Exercise objective>
Report the number of lines in these entries that contain "with". Write only the number.

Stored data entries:
+++

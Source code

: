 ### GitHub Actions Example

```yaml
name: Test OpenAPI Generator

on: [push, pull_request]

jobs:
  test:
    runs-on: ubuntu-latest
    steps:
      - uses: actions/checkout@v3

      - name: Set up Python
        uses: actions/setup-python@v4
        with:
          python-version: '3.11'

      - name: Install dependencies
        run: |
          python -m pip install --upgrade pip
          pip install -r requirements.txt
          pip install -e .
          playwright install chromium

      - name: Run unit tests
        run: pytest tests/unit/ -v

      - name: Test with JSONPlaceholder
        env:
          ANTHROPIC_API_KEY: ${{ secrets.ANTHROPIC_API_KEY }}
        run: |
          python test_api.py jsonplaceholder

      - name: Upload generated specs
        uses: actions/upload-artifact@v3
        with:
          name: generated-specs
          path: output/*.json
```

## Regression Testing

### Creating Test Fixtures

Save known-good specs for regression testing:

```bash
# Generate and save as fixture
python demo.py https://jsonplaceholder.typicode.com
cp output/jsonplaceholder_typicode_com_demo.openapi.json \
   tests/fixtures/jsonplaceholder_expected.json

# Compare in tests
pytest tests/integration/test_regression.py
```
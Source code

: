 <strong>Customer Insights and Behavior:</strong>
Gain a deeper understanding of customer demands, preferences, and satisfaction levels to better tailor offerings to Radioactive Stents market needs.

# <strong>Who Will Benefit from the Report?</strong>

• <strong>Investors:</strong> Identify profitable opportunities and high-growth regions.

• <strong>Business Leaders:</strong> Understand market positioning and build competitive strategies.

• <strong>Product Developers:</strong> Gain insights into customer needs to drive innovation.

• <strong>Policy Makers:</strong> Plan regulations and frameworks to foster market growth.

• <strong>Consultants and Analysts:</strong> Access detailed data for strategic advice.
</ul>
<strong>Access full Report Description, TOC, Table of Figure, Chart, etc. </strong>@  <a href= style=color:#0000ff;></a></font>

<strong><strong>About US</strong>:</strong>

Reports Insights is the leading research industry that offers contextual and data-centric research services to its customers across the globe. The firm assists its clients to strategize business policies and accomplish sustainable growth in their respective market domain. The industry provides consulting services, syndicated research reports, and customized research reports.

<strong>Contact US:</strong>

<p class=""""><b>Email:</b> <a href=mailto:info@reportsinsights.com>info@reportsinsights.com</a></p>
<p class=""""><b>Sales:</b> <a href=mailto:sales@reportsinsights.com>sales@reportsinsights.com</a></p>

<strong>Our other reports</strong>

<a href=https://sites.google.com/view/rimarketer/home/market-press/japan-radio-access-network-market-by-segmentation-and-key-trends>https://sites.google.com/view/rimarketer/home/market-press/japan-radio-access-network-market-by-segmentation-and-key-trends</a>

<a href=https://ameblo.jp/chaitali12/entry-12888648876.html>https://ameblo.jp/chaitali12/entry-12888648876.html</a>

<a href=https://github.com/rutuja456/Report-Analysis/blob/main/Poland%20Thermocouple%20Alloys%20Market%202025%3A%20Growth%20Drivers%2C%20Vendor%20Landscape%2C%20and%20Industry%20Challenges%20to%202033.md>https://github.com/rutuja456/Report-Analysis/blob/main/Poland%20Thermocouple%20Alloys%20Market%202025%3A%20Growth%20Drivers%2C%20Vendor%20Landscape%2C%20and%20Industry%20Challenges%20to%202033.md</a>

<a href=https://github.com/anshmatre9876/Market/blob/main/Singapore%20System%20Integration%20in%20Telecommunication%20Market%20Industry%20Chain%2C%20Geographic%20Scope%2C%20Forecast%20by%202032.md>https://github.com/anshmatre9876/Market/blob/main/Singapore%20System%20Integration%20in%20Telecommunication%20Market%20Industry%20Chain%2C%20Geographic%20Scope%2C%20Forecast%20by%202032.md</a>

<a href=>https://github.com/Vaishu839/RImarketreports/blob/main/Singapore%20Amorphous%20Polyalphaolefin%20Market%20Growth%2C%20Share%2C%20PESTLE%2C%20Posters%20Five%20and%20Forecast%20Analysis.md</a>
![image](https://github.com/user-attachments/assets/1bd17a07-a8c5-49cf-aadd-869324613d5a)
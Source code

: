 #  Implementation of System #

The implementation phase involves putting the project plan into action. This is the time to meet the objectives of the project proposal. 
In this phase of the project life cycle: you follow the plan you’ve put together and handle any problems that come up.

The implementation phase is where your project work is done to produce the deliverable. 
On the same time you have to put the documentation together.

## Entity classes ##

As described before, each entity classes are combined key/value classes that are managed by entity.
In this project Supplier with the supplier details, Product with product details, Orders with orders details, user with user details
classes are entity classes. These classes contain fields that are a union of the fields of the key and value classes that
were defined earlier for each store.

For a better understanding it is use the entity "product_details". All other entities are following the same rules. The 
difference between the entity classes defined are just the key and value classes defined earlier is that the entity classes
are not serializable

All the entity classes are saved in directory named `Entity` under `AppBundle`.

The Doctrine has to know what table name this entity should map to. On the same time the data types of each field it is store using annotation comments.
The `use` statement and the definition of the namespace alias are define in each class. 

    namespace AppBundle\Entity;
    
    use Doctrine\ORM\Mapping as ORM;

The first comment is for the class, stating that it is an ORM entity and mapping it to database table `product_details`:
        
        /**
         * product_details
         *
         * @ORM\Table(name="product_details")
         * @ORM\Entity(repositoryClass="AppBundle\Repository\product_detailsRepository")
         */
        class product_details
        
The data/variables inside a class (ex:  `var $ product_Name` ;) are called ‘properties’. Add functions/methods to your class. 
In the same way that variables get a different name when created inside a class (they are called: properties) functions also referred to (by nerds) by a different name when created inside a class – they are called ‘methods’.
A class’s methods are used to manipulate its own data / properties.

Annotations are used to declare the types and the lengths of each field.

+++

Solution to this exercise>
4